Maybe it has. Probably it hasn’t. If you escaped being harassed, assaulted, violated, raped, it’s not because you believe you aren’t perceived as a sexual object. It’s not because you keep your sexual self to your self. It’s not because of how you dress, or what you look like, or how you behave in public.
I know this to be true, because women who keep their sexual selves private are harassed all the time. Women who dress modestly are assaulted every day. Women who behave every which way in public are violated and raped. If you’ve escaped this, you are lucky. But it is not because of what you have done. If you escaped this, you are unusual. But it is not because you are somehow responsible.
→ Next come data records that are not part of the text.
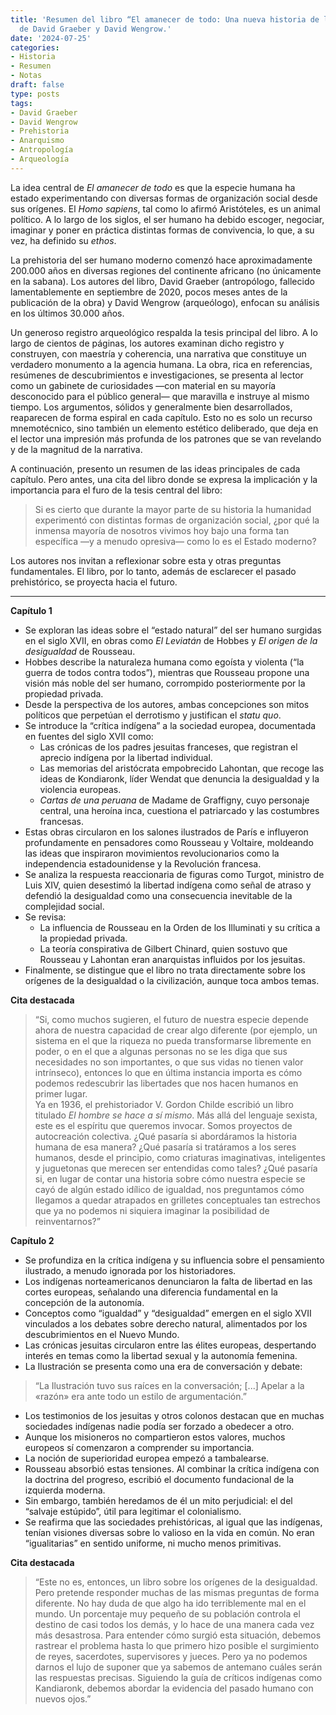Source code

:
 ```yaml
---
title: 'Resumen del libro “El amanecer de todo: Una nueva historia de la humanidad”
  de David Graeber y David Wengrow.'
date: '2024-07-25'
categories:
- Historia
- Resumen
- Notas
draft: false
type: posts
tags:
- David Graeber
- David Wengrow
- Prehistoria
- Anarquismo
- Antropología
- Arqueología
---
```


La idea central de *El amanecer de todo* es que la especie humana ha estado experimentando con diversas formas de organización social desde sus orígenes. El *Homo sapiens*, tal como lo afirmó Aristóteles, es un animal político. A lo largo de los siglos, el ser humano ha debido escoger, negociar, imaginar y poner en práctica distintas formas de convivencia, lo que, a su vez, ha definido su *ethos*.

La prehistoria del ser humano moderno comenzó hace aproximadamente 200.000 años en diversas regiones del continente africano (no únicamente en la sabana). Los autores del libro, David Graeber (antropólogo, fallecido lamentablemente en septiembre de 2020, pocos meses antes de la publicación de la obra) y David Wengrow (arqueólogo), enfocan su análisis en los últimos 30.000 años.

Un generoso registro arqueológico respalda la tesis principal del libro. A lo largo de cientos de páginas, los autores examinan dicho registro y construyen, con maestría y coherencia, una narrativa que constituye un verdadero monumento a la agencia humana. La obra, rica en referencias, resúmenes de descubrimientos e investigaciones, se presenta al lector como un gabinete de curiosidades —con material en su mayoría desconocido para el público general— que maravilla e instruye al mismo tiempo. Los argumentos, sólidos y generalmente bien desarrollados, reaparecen de forma espiral en cada capítulo. Esto no es solo un recurso mnemotécnico, sino también un elemento estético deliberado, que deja en el lector una impresión más profunda de los patrones que se van revelando y de la magnitud de la narrativa.

A continuación, presento un resumen de las ideas principales de cada capítulo. Pero antes, una cita del libro donde se expresa la implicación y la importancia para el furo de la tesis central del libro:

> Si es cierto que durante la mayor parte de su historia la humanidad experimentó con distintas formas de organización social, ¿por qué la inmensa mayoría de nosotros vivimos hoy bajo una forma tan específica —y a menudo opresiva— como lo es el Estado moderno?

Los autores nos invitan a reflexionar sobre esta y otras preguntas fundamentales. El libro, por lo tanto, además de esclarecer el pasado prehistórico, se proyecta hacia el futuro.

---

**Capítulo 1**

- Se exploran las ideas sobre el “estado natural” del ser humano surgidas en el siglo XVII, en obras como *El Leviatán* de Hobbes y *El origen de la desigualdad* de Rousseau.
- Hobbes describe la naturaleza humana como egoísta y violenta (“la guerra de todos contra todos”), mientras que Rousseau propone una visión más noble del ser humano, corrompido posteriormente por la propiedad privada.
- Desde la perspectiva de los autores, ambas concepciones son mitos políticos que perpetúan el derrotismo y justifican el *statu quo*.
- Se introduce la “crítica indígena” a la sociedad europea, documentada en fuentes del siglo XVII como:
  - Las crónicas de los padres jesuitas franceses, que registran el aprecio indígena por la libertad individual.
  - Las memorias del aristócrata empobrecido Lahontan, que recoge las ideas de Kondiaronk, líder Wendat que denuncia la desigualdad y la violencia europeas.
  - *Cartas de una peruana* de Madame de Graffigny, cuyo personaje central, una heroína inca, cuestiona el patriarcado y las costumbres francesas.
- Estas obras circularon en los salones ilustrados de París e influyeron profundamente en pensadores como Rousseau y Voltaire, moldeando las ideas que inspiraron movimientos revolucionarios como la independencia estadounidense y la Revolución francesa.
- Se analiza la respuesta reaccionaria de figuras como Turgot, ministro de Luis XIV, quien desestimó la libertad indígena como señal de atraso y defendió la desigualdad como una consecuencia inevitable de la complejidad social.
- Se revisa:
  - La influencia de Rousseau en la Orden de los Illuminati y su crítica a la propiedad privada.
  - La teoría conspirativa de Gilbert Chinard, quien sostuvo que Rousseau y Lahontan eran anarquistas influidos por los jesuitas.
- Finalmente, se distingue que el libro no trata directamente sobre los orígenes de la desigualdad o la civilización, aunque toca ambos temas.

**Cita destacada**

> “Si, como muchos sugieren, el futuro de nuestra especie depende ahora de nuestra capacidad de crear algo diferente (por ejemplo, un sistema en el que la riqueza no pueda transformarse libremente en poder, o en el que a algunas personas no se les diga que sus necesidades no son importantes, o que sus vidas no tienen valor intrínseco), entonces lo que en última instancia importa es cómo podemos redescubrir las libertades que nos hacen humanos en primer lugar.  
> Ya en 1936, el prehistoriador V. Gordon Childe escribió un libro titulado *El hombre se hace a sí mismo*. Más allá del lenguaje sexista, este es el espíritu que queremos invocar. Somos proyectos de autocreación colectiva. ¿Qué pasaría si abordáramos la historia humana de esa manera? ¿Qué pasaría si tratáramos a los seres humanos, desde el principio, como criaturas imaginativas, inteligentes y juguetonas que merecen ser entendidas como tales? ¿Qué pasaría si, en lugar de contar una historia sobre cómo nuestra especie se cayó de algún estado idílico de igualdad, nos preguntamos cómo llegamos a quedar atrapados en grilletes conceptuales tan estrechos que ya no podemos ni siquiera imaginar la posibilidad de reinventarnos?”

**Capítulo 2**

- Se profundiza en la crítica indígena y su influencia sobre el pensamiento ilustrado, a menudo ignorada por los historiadores.
- Los indígenas norteamericanos denunciaron la falta de libertad en las cortes europeas, señalando una diferencia fundamental en la concepción de la autonomía.
- Conceptos como “igualdad” y “desigualdad” emergen en el siglo XVII vinculados a los debates sobre derecho natural, alimentados por los descubrimientos en el Nuevo Mundo.
- Las crónicas jesuitas circularon entre las élites europeas, despertando interés en temas como la libertad sexual y la autonomía femenina.
- La Ilustración se presenta como una era de conversación y debate:

> “La Ilustración tuvo sus raíces en la conversación; [...] Apelar a la «razón» era ante todo un estilo de argumentación.”

- Los testimonios de los jesuitas y otros colonos destacan que en muchas sociedades indígenas nadie podía ser forzado a obedecer a otro.
- Aunque los misioneros no compartieron estos valores, muchos europeos sí comenzaron a comprender su importancia.
- La noción de superioridad europea empezó a tambalearse.
- Rousseau absorbió estas tensiones. Al combinar la crítica indígena con la doctrina del progreso, escribió el documento fundacional de la izquierda moderna.
- Sin embargo, también heredamos de él un mito perjudicial: el del “salvaje estúpido”, útil para legitimar el colonialismo.
- Se reafirma que las sociedades prehistóricas, al igual que las indígenas, tenían visiones diversas sobre lo valioso en la vida en común. No eran “igualitarias” en sentido uniforme, ni mucho menos primitivas.

**Cita destacada**

> “Este no es, entonces, un libro sobre los orígenes de la desigualdad. Pero pretende responder muchas de las mismas preguntas de forma diferente. No hay duda de que algo ha ido terriblemente mal en el mundo. Un porcentaje muy pequeño de su población controla el destino de casi todos los demás, y lo hace de una manera cada vez más desastrosa. Para entender cómo surgió esta situación, debemos rastrear el problema hasta lo que primero hizo posible el surgimiento de reyes, sacerdotes, supervisores y jueces. Pero ya no podemos darnos el lujo de suponer que ya sabemos de antemano cuáles serán las respuestas precisas. Siguiendo la guía de críticos indígenas como Kandiaronk, debemos abordar la evidencia del pasado humano con nuevos ojos.”
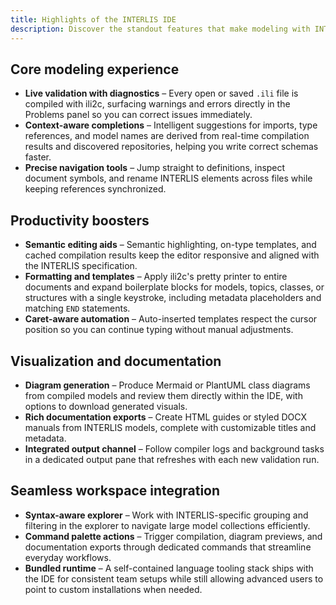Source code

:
 ```yaml
---
title: Highlights of the INTERLIS IDE
description: Discover the standout features that make modeling with INTERLIS productive and enjoyable.
---
```


## Core modeling experience

- **Live validation with diagnostics** – Every open or saved `.ili` file is compiled with ili2c, surfacing warnings and errors directly in the Problems panel so you can correct issues immediately.
- **Context-aware completions** – Intelligent suggestions for imports, type references, and model names are derived from real-time compilation results and discovered repositories, helping you write correct schemas faster.
- **Precise navigation tools** – Jump straight to definitions, inspect document symbols, and rename INTERLIS elements across files while keeping references synchronized.

## Productivity boosters

- **Semantic editing aids** – Semantic highlighting, on-type templates, and cached compilation results keep the editor responsive and aligned with the INTERLIS specification.
- **Formatting and templates** – Apply ili2c's pretty printer to entire documents and expand boilerplate blocks for models, topics, classes, or structures with a single keystroke, including metadata placeholders and matching `END` statements.
- **Caret-aware automation** – Auto-inserted templates respect the cursor position so you can continue typing without manual adjustments.

## Visualization and documentation

- **Diagram generation** – Produce Mermaid or PlantUML class diagrams from compiled models and review them directly within the IDE, with options to download generated visuals.
- **Rich documentation exports** – Create HTML guides or styled DOCX manuals from INTERLIS models, complete with customizable titles and metadata.
- **Integrated output channel** – Follow compiler logs and background tasks in a dedicated output pane that refreshes with each new validation run.

## Seamless workspace integration

- **Syntax-aware explorer** – Work with INTERLIS-specific grouping and filtering in the explorer to navigate large model collections efficiently.
- **Command palette actions** – Trigger compilation, diagram previews, and documentation exports through dedicated commands that streamline everyday workflows.
- **Bundled runtime** – A self-contained language tooling stack ships with the IDE for consistent team setups while still allowing advanced users to point to custom installations when needed.
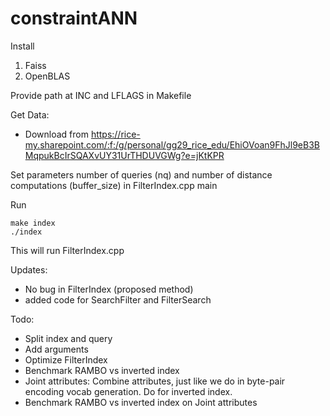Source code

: # constraintANN

Install 
1) Faiss
2) OpenBLAS

Provide path at INC and LFLAGS in Makefile

Get Data:

- Download from https://rice-my.sharepoint.com/:f:/g/personal/gg29_rice_edu/EhiOVoan9FhJl9eB3BMqpukBcIrSQAXvUY31UrTHDUVGWg?e=jKtKPR

Set parameters number of queries (nq) and number of distance computations (buffer_size) in FilterIndex.cpp main

Run
```
make index
./index
```
This will run FilterIndex.cpp


Updates:
- No bug in FilterIndex (proposed method)
- added code for SearchFilter and FilterSearch

Todo: 
- Split index and query
- Add arguments
- Optimize FilterIndex
- Benchmark RAMBO vs inverted index
- Joint attributes: Combine attributes, just like we do in byte-pair encoding vocab generation. Do for inverted index.
- Benchmark RAMBO vs inverted index on Joint attributes
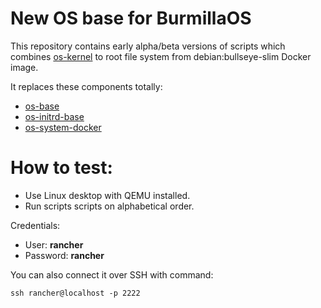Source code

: # New OS base for BurmillaOS
This repository contains early alpha/beta versions of scripts which combines [os-kernel](https://github.com/burmilla/os-kernel/) to root file system from debian:bullseye-slim Docker image.


It replaces these components totally:
* [os-base](https://github.com/burmilla/os-base)
* [os-initrd-base](https://github.com/burmilla/os-initrd-base)
* [os-system-docker](https://github.com/burmilla/os-system-docker)


# How to test:
* Use Linux desktop with QEMU installed.
* Run scripts scripts on alphabetical order.

Credentials:
* User: **rancher**
* Password: **rancher**

You can also connect it over SSH with command:
```
ssh rancher@localhost -p 2222
```

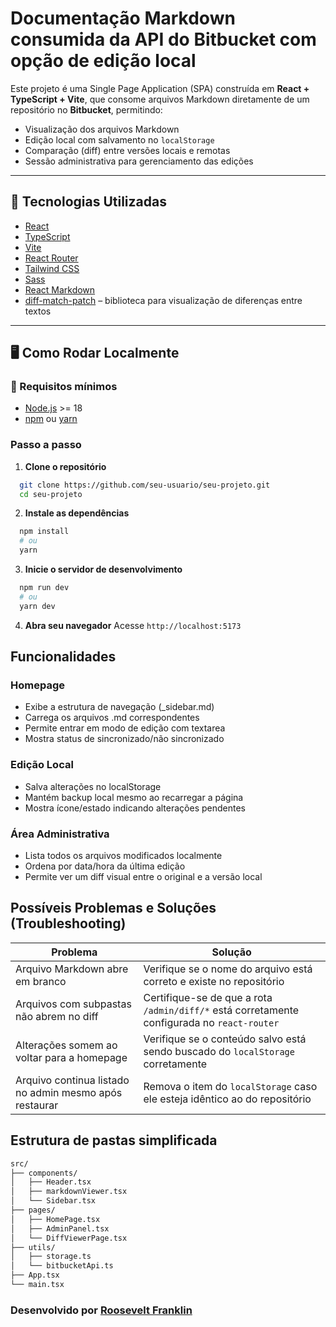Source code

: # Documentação Markdown consumida da API do Bitbucket com opção de edição local

Este projeto é uma Single Page Application (SPA) construída em **React + TypeScript + Vite**, que consome arquivos Markdown diretamente de um repositório no **Bitbucket**, permitindo:

- Visualização dos arquivos Markdown
- Edição local com salvamento no `localStorage`
- Comparação (diff) entre versões locais e remotas
- Sessão administrativa para gerenciamento das edições

---

## 🚀 Tecnologias Utilizadas

- [React](https://reactjs.org/)
- [TypeScript](https://www.typescriptlang.org/)
- [Vite](https://vitejs.dev/)
- [React Router](https://reactrouter.com/)
- [Tailwind CSS](https://tailwindcss.com/)
- [Sass](https://sass-lang.com/)
- [React Markdown](https://www.npmjs.com/package/react-markdown)
- [diff-match-patch](https://github.com/google/diff-match-patch) – biblioteca para visualização de diferenças entre textos

---

## 🖥️ Como Rodar Localmente

### 🔧 Requisitos mínimos

- [Node.js](https://nodejs.org/) >= 18
- [npm](https://www.npmjs.com/) ou [yarn](https://yarnpkg.com/)

### Passo a passo

1. **Clone o repositório**  
```bash
  git clone https://github.com/seu-usuario/seu-projeto.git
  cd seu-projeto
```

2. **Instale as dependências**
```bash
  npm install
  # ou
  yarn
```

3. **Inicie o servidor de desenvolvimento**
```bash
  npm run dev
  # ou
  yarn dev
```

4. **Abra seu navegador**
Acesse `http://localhost:5173`

## Funcionalidades

### Homepage
- Exibe a estrutura de navegação (_sidebar.md)
- Carrega os arquivos .md correspondentes
- Permite entrar em modo de edição com textarea
- Mostra status de sincronizado/não sincronizado

### Edição Local
- Salva alterações no localStorage
- Mantém backup local mesmo ao recarregar a página
- Mostra ícone/estado indicando alterações pendentes

### Área Administrativa
- Lista todos os arquivos modificados localmente
- Ordena por data/hora da última edição
- Permite ver um diff visual entre o original e a versão local

## Possíveis Problemas e Soluções (Troubleshooting)

| Problema                                                   | Solução                                                                                      |
|------------------------------------------------------------|----------------------------------------------------------------------------------------------|
| Arquivo Markdown abre em branco                            | Verifique se o nome do arquivo está correto e existe no repositório                          |
| Arquivos com subpastas não abrem no diff                   | Certifique-se de que a rota `/admin/diff/*` está corretamente configurada no `react-router`  |
| Alterações somem ao voltar para a homepage                 | Verifique se o conteúdo salvo está sendo buscado do `localStorage` corretamente              |
| Arquivo continua listado no admin mesmo após restaurar     | Remova o item do `localStorage` caso ele esteja idêntico ao do repositório                   |

## Estrutura de pastas simplificada
```bash
src/
├── components/
│   ├── Header.tsx
│   ├── markdownViewer.tsx
│   └── Sidebar.tsx
├── pages/
│   ├── HomePage.tsx
│   ├── AdminPanel.tsx
│   └── DiffViewerPage.tsx
├── utils/
│   ├── storage.ts
│   └── bitbucketApi.ts
├── App.tsx
└── main.tsx
```

### Desenvolvido por [Roosevelt Franklin](https://rcode.com.br)
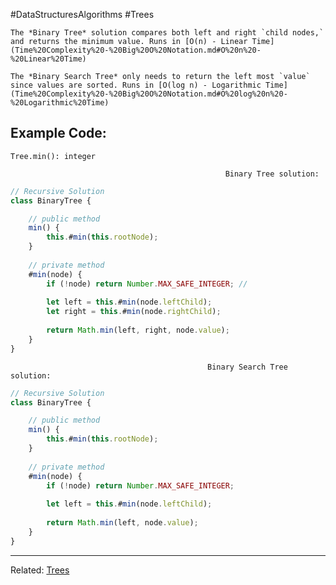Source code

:#DataStructuresAlgorithms #Trees 

```ad-summary
The *Binary Tree* solution compares both left and right `child nodes,` and returns the minimum value. Runs in [O(n) - Linear Time](Time%20Complexity%20-%20Big%20O%20Notation.md#O%20n%20-%20Linear%20Time)

The *Binary Search Tree* only needs to return the left most `value` since values are sorted. Runs in [O(log n) - Logarithmic Time](Time%20Complexity%20-%20Big%20O%20Notation.md#O%20log%20n%20-%20Logarithmic%20Time)
```


## Example Code:
`Tree.min(): integer`

													Binary Tree solution:
```javascript
// Recursive Solution
class BinaryTree {

	// public method
	min() {
		this.#min(this.rootNode);
	}
	
	// private method
	#min(node) {
	    if (!node) return Number.MAX_SAFE_INTEGER; // 
	    
	    let left = this.#min(node.leftChild);
	    let right = this.#min(node.rightChild);
	    
	    return Math.min(left, right, node.value);
	}
}
```


												Binary Search Tree solution:
```javascript
// Recursive Solution
class BinaryTree {

	// public method
	min() {
		this.#min(this.rootNode);
	}
	
	// private method
	#min(node) {
	    if (!node) return Number.MAX_SAFE_INTEGER;
	    
	    let left = this.#min(node.leftChild);
	    
	    return Math.min(left, node.value);
	}
}
```


---
Related: [Trees](Trees.md)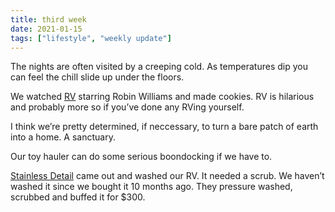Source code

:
 ```yaml
---
title: third week
date: 2021-01-15
tags: ["lifestyle", "weekly update"]
---
```


The nights are often visited by a creeping cold. As temperatures dip you can feel the chill slide up under the floors.

We watched [RV](https://www.imdb.com/title/tt0449089/) starring Robin Williams and made cookies.
RV is hilarious and probably more so if you’ve done any RVing yourself.

I think we’re pretty determined, if neccessary, to turn a bare patch of earth into a home. A sanctuary.

Our toy hauler can do some serious boondocking if we have to.


[Stainless Detail](https://www.instagram.com/stainlessdetailinginc/) came out and washed our RV. It needed a scrub. We haven’t washed it since we bought it 10 months ago. They pressure washed, scrubbed and buffed it for $300.
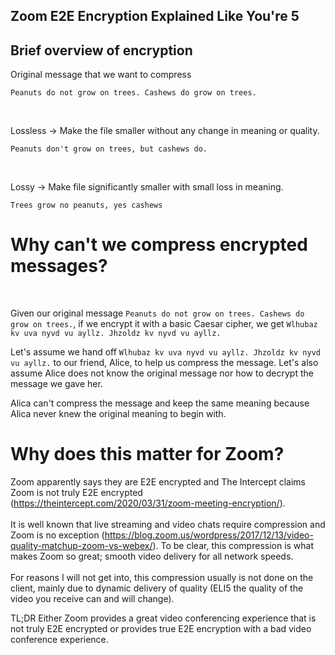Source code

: ## Zoom E2E Encryption Explained Like You're 5

## Brief overview of encryption
Original message that we want to compress
```
Peanuts do not grow on trees. Cashews do grow on trees.
```
<br/>

Lossless -> Make the file smaller without any change in meaning or quality.

```
Peanuts don't grow on trees, but cashews do.
```
<br/>

Lossy -> Make file significantly smaller with small loss in meaning. 

```
Trees grow no peanuts, yes cashews
```

# Why can't we compress encrypted messages?
<br/>

Given our original message `Peanuts do not grow on trees. Cashews do grow on trees.`, if we encrypt it with a basic Caesar cipher, we get `Wlhubaz kv uva nyvd vu ayllz. Jhzoldz kv nyvd vu ayllz.`
<br/>

Let's assume we hand off `Wlhubaz kv uva nyvd vu ayllz. Jhzoldz kv nyvd vu ayllz.` to our friend, Alice, to help us compress the message. Let's also assume Alice does not know the original message nor how to decrypt the message we gave her.
<br/>

Alica can't compress the message and keep the same meaning because Alica never knew the original meaning to begin with.
<br/>

# Why does this matter for Zoom?

Zoom apparently says they are E2E encrypted and The Intercept claims Zoom is not truly E2E encrypted (https://theintercept.com/2020/03/31/zoom-meeting-encryption/).
<br/>
<br/>
It is well known that live streaming and video chats require compression and Zoom is no exception (https://blog.zoom.us/wordpress/2017/12/13/video-quality-matchup-zoom-vs-webex/). To be clear, this compression is what makes Zoom so great; smooth video delivery for all network speeds.
<br/>
<br/>
For reasons I will not get into, this compression usually is not done on the client, mainly due to dynamic delivery of quality (ELI5 the quality of the video you receive can and will change). 
<br/>

TL;DR Either Zoom provides a great video conferencing experience that is not truly E2E encrypted or provides true E2E encryption with a bad video conference experience.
And neither is she, whoever she is. Even if she is beautiful by Hollywood standards. Even if she wears anything – or nothing at all. Even if she is perceived as a sexual object, even if she sexualizes herself (which – so many of us are sexual objects! So many of us choose to sexualize ourselves! This is not an exceptional way of being in the world! And it’s not a dangerous one. Not any more dangerous than any other way of being in the world, because women are harassed, assaulted, violated, raped no matter how they are in the world. Because it isn’t about sex. It never was. It’s about power.)
I know that you know this. I know that you never meant to imply that you weren’t assaulted because you aren’t beautiful, because of how you dress, because of how you are in the world. Except that’s exactly what you wrote.
The flip side is that if you weren’t assaulted for these reasons, than all the other women (so, so many other women) who were assaulted can find reasons in how they look, how they dress, how they are in the world. How they ought to have been in the world. Which means that they are in some way responsible for what happened. You didn’t mean to blame the victim/survivors. I know you didn’t. But that’s exactly what you did do.
Please, learn from this.
Instead of calling the people who pointed out the implications of your article (which hurt many people) vicious, understand the gap between your intentions and your execution, and understand the stakes. They are high.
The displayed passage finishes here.